US Keeps a wary eye on Soviet overtures to W. Germany

Warming Soviet-West German relations could be the acid test of allied policy coordination in the wake of Afghanistan. An invitation by Soviet leader Leonid Brezhnev to West German Chancellor Helmut Schmidt for a Moscow summit this summer could either help preserve what is left of East-West detente or drive a wedge of suspicion between the United States and West Germany.

Originally the West German-Soviet summit was to have been a routine return visit after Mr. Brezhnev's trip to Bonn in May 1978. It now takes on an altogether new character in the context of the soured superpower relations after the Soviet invasion of Afghanistan.

When the invitation became known publicly April 16, West German government spokesmen stressed that consultations with allies would precede any decision to accept. They also stressed that a summit that simply repeated known positions would be senseless.

But at this point, Chancellor Schmidt would seem to be already committed to go through with the meeting, given his statement in the Bundestag Jan. 17 that he was ready to meet Mr. Brezhnev as originally planned.

The anomaly of a 1980 summit would be that Chancellor Schmidt would be the only Western leader to see Mr. Brezhnev in the post-Afghan period -- but that as a leader of a regional power he would not be able (nor want) to speak for the West as a whole. The old American suspicions of West German pursuit of its own interests of the expense of Western unity could be revived.

Chancellor Schmidt has been at pains to avert such suspicions; in the post-Afghan period he has repeatedly warned the Soviet Union not to try to drive a wedge between Europe and the US. US-West German solidarity is paramount, he stresses.

The Soviet Union keeps trying by a carrot-and-stick approach to persuade West Germany that its interests are divisible from America's. Press reports of Mr. Brezhnev's letter to Chancellor Schmidt just before the Chancellor's visit to the US last month indicated an implied threat that West Berlin -- and the important East-West German contacts -- are vulnerable to Soviet pressures.

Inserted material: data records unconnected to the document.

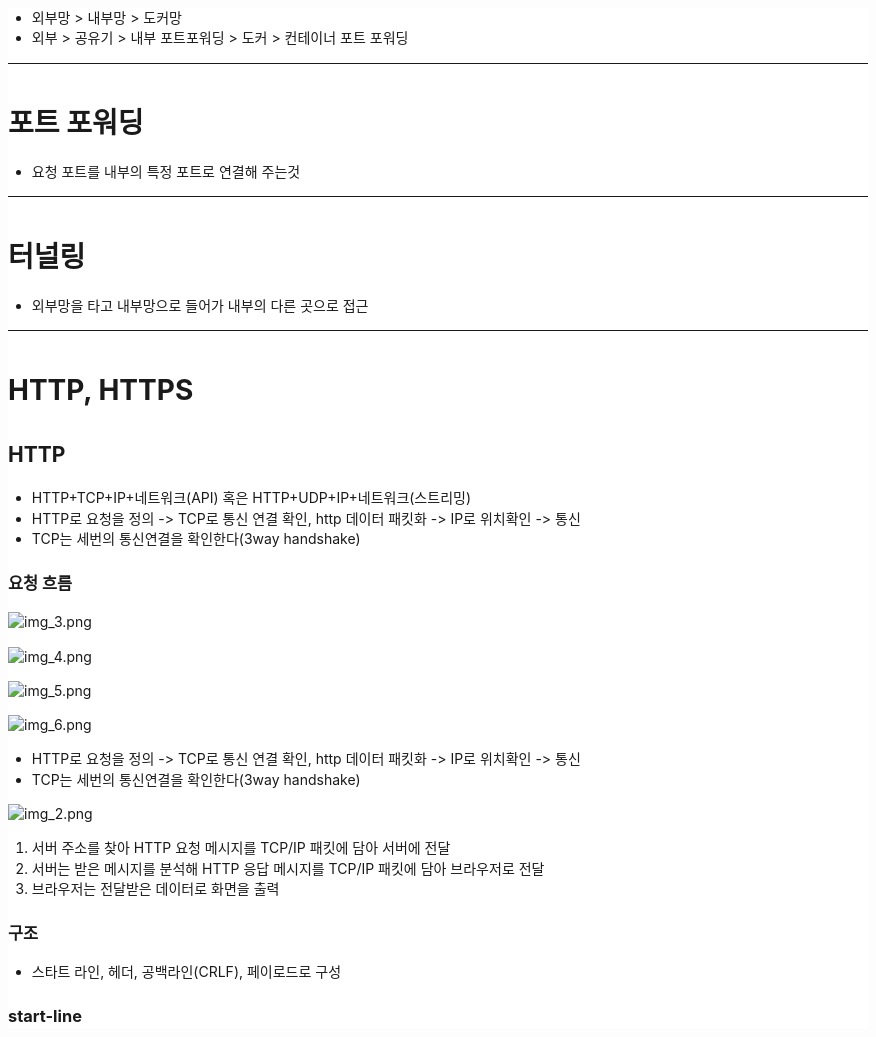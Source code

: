 - 외부망 > 내부망 > 도커망
- 외부 > 공유기 > 내부 포트포워딩 > 도커 > 컨테이너 포트 포워딩

---

# 포트 포워딩

- 요청 포트를 내부의 특정 포트로 연결해 주는것

---

# 터널링

- 외부망을 타고 내부망으로 들어가 내부의 다른 곳으로 접근

---

# HTTP, HTTPS

## HTTP

- HTTP+TCP+IP+네트워크(API) 혹은 HTTP+UDP+IP+네트워크(스트리밍)
- HTTP로 요청을 정의 -> TCP로 통신 연결 확인, http 데이터 패킷화 -> IP로 위치확인 -> 통신
- TCP는 세번의 통신연결을 확인한다(3way handshake)

### 요청 흐름

![img_3.png](img_3.png)

![img_4.png](img_4.png)

![img_5.png](img_5.png)

![img_6.png](img_6.png)

- HTTP로 요청을 정의 -> TCP로 통신 연결 확인, http 데이터 패킷화 -> IP로 위치확인 -> 통신
- TCP는 세번의 통신연결을 확인한다(3way handshake)

![img_2.png](img_2.png)

1. 서버 주소를 찾아 HTTP 요청 메시지를 TCP/IP 패킷에 담아 서버에 전달
2. 서버는 받은 메시지를 분석해 HTTP 응답 메시지를 TCP/IP 패킷에 담아 브라우저로 전달
3. 브라우저는 전달받은 데이터로 화면을 출력

### 구조

- 스타트 라인, 헤더, 공백라인(CRLF), 페이로드로 구성

### start-line
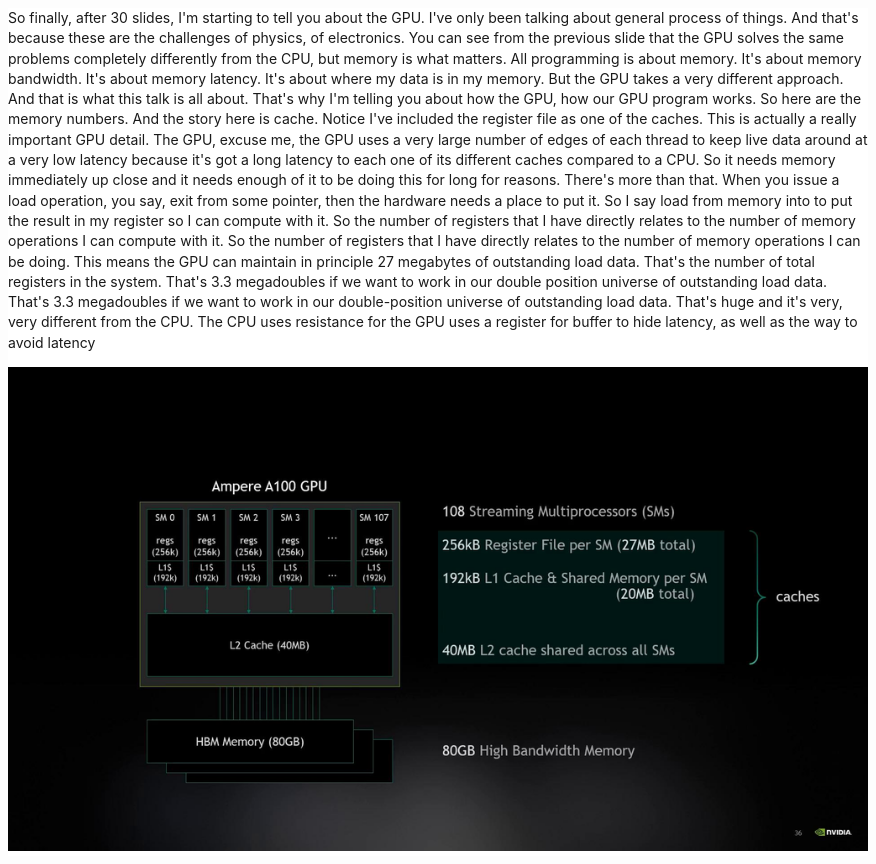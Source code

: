 So finally, after 30 slides, I'm starting to tell you about the GPU. I've only been talking about general process of things. And that's because these are the challenges of physics, of electronics. You can see from the previous slide that the GPU solves the same problems completely differently from the CPU, but memory is what matters. All programming is about memory. It's about memory bandwidth. It's about memory latency. It's about where my data is in my memory. But the GPU takes a very different approach. And that is what this talk is all about. That's why I'm telling you about how the GPU, how our GPU program works. So here are the memory numbers. And the story here is cache. Notice I've included the register file as one of the caches. This is actually a really important GPU detail. The GPU, excuse me, the GPU uses a very large number of edges of each thread to keep live data around at a very low latency because it's got a long latency to each one of its different caches compared to a CPU. So it needs memory immediately up close and it needs enough of it to be doing this for long for reasons. There's more than that. When you issue a load operation, you say, exit from some pointer, then the hardware needs a place to put it. So I say load from memory into to put the result in my register so I can compute with it. So the number of registers that I have directly relates to the number of memory operations I can compute with it. So the number of registers that I have directly relates to the number of memory operations I can be doing. This means the GPU can maintain in principle 27 megabytes of outstanding load data. That's the number of total registers in the system. That's 3.3 megadoubles if we want to work in our double position universe of outstanding load data. That's 3.3 megadoubles if we want to work in our double-position universe of outstanding load data. That's huge and it's very, very different from the CPU. The CPU uses resistance for the GPU uses a register for buffer to hide latency, as well as the way to avoid latency

![Scene 7](clip_3_scene_7.jpg)
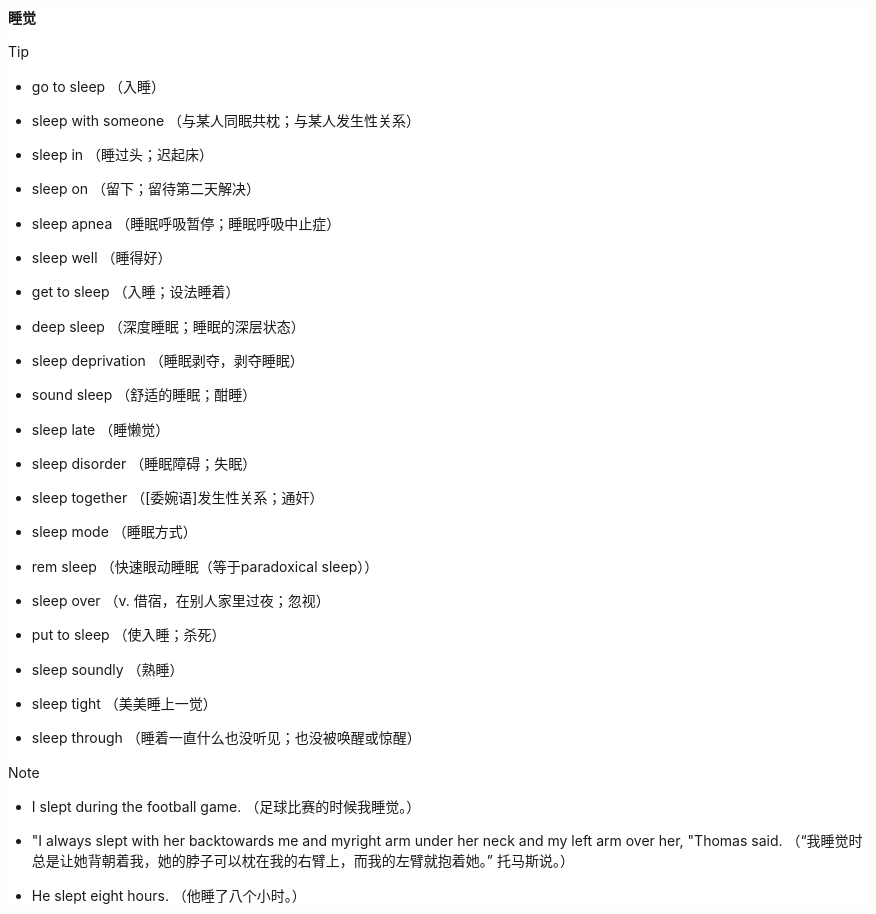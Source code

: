**睡觉**

> [!TIP]
>
> - go to sleep （入睡）
>
> - sleep with someone （与某人同眠共枕；与某人发生性关系）
>
> - sleep in （睡过头；迟起床）
>
> - sleep on （留下；留待第二天解决）
>
> - sleep apnea （睡眠呼吸暂停；睡眠呼吸中止症）
>
> - sleep well （睡得好）
>
> - get to sleep （入睡；设法睡着）
>
> - deep sleep （深度睡眠；睡眠的深层状态）
>
> - sleep deprivation （睡眠剥夺，剥夺睡眠）
>
> - sound sleep （舒适的睡眠；酣睡）
>
> - sleep late （睡懒觉）
>
> - sleep disorder （睡眠障碍；失眠）
>
> - sleep together （[委婉语]发生性关系；通奸）
>
> - sleep mode （睡眠方式）
>
> - rem sleep （快速眼动睡眠（等于paradoxical sleep））
>
> - sleep over （v. 借宿，在别人家里过夜；忽视）
>
> - put to sleep （使入睡；杀死）
>
> - sleep soundly （熟睡）
>
> - sleep tight （美美睡上一觉）
>
> - sleep through （睡着一直什么也没听见；也没被唤醒或惊醒）
>

> [!NOTE]
>
> - I slept during the football game. （足球比赛的时候我睡觉。）
>
> - "I always slept with her backtowards me and myright arm under her neck and my left arm over her, "Thomas said. （“我睡觉时总是让她背朝着我，她的脖子可以枕在我的右臂上，而我的左臂就抱着她。” 托马斯说。）
>
> - He slept eight hours. （他睡了八个小时。）
>
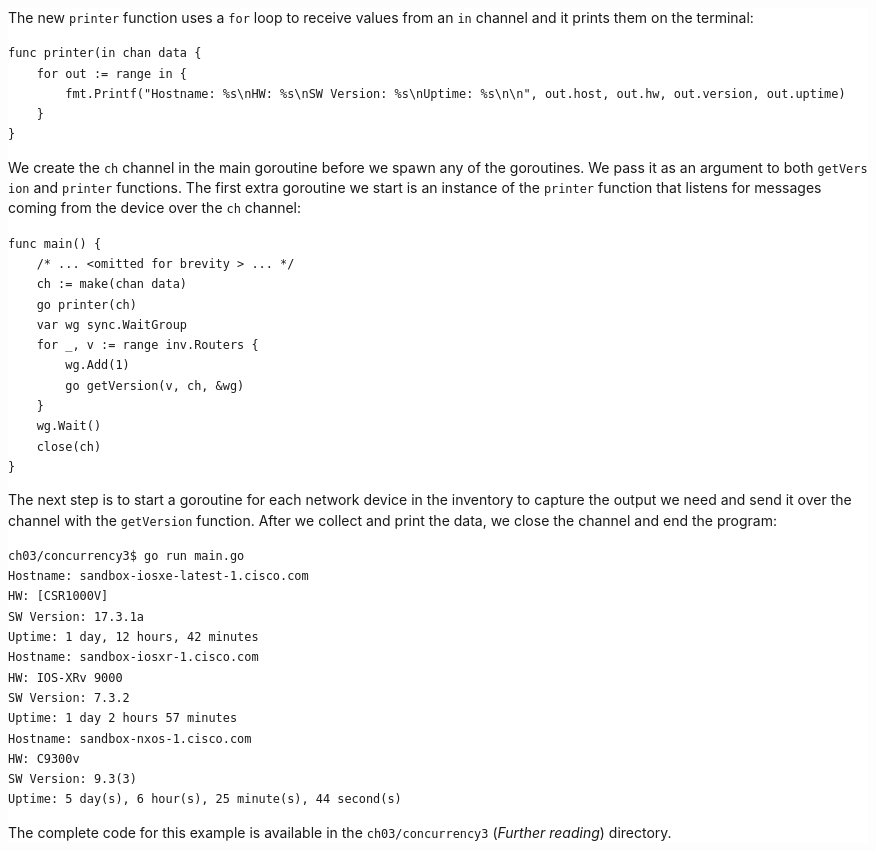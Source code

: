 The new `printer` function uses a `for` loop to receive values from an `in` channel and it prints them on the terminal:

```markup
func printer(in chan data {
    for out := range in {
        fmt.Printf("Hostname: %s\nHW: %s\nSW Version: %s\nUptime: %s\n\n", out.host, out.hw, out.version, out.uptime)
    }
}
```

We create the `ch` channel in the main goroutine before we spawn any of the goroutines. We pass it as an argument to both `getVersion` and `printer` functions. The first extra goroutine we start is an instance of the `printer` function that listens for messages coming from the device over the `ch` channel:

```markup
func main() {
    /* ... <omitted for brevity > ... */
    ch := make(chan data)
    go printer(ch)
    var wg sync.WaitGroup
    for _, v := range inv.Routers {
        wg.Add(1)
        go getVersion(v, ch, &wg)
    }
    wg.Wait()
    close(ch)
}
```

The next step is to start a goroutine for each network device in the inventory to capture the output we need and send it over the channel with the `getVersion` function. After we collect and print the data, we close the channel and end the program:

```markup
ch03/concurrency3$ go run main.go
Hostname: sandbox-iosxe-latest-1.cisco.com
HW: [CSR1000V]
SW Version: 17.3.1a
Uptime: 1 day, 12 hours, 42 minutes
Hostname: sandbox-iosxr-1.cisco.com
HW: IOS-XRv 9000
SW Version: 7.3.2
Uptime: 1 day 2 hours 57 minutes
Hostname: sandbox-nxos-1.cisco.com
HW: C9300v
SW Version: 9.3(3)
Uptime: 5 day(s), 6 hour(s), 25 minute(s), 44 second(s)
```

The complete code for this example is available in the `ch03/concurrency3` (_Further_ _reading_) directory.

Bonn and East Berlin are acutely aware of this vulnerability and have made every effort to preserve the relatively relaxed East-West German relations despite the current storms in overall East-West relations.

Ranking East German Politburo member and top economic manager Gunter Mittag met Mr. Schmidt in Bonn April 17 as a demonstrative sign of this mutual effort. (The planned meeting this year between Mr. Schmidt and top East German leader Erich Honecker had to be canceled, however.)

The US is also acutely aware of the vulnerability of West Berlin and of East-West German relations, and is sensitive to any hints of possible West German softening toward the Soviet Union because of this.

The kinds of strains that a Soviet-West German summit could thus induce are being given a trial run with Chancellor Schmidt's latest arms-control proposal. On a political stumping trip the weekend of April 11 to 13, Mr. Schmidt tossed out the idea that both East and West declare a moratorium on deployment of middle-range Eurostrategic weapons.

Conservative chancellor candidate Franz-Josef Strauss called the proposal "an open affront to NATO and an unveiled rebuff to the USA."

More discreetly, American NATO officials in Brussels told reporters of their concern that the surprise Schmidt proposal might mean a freeze in current Eurostrategic levels, thus legitimizing present Soviet superiority.

NATO officials also worry that the proposal might be interpreted as a weakening of the NATO commitment last December to produce new middle-range weapons and -- if no progress has been made in European arms-control talks -- deploy them three years from now.

In the flurry of reactions to Chancellor Schmidt's proposal, West GErman government spokesmen defined it as meaning in effect a Soviet moratorium during the three years it would take NATO to ready its new weapons for deployment. As things stand now, the Soviet Union is continuously deploying more SS-20 mobile missiles.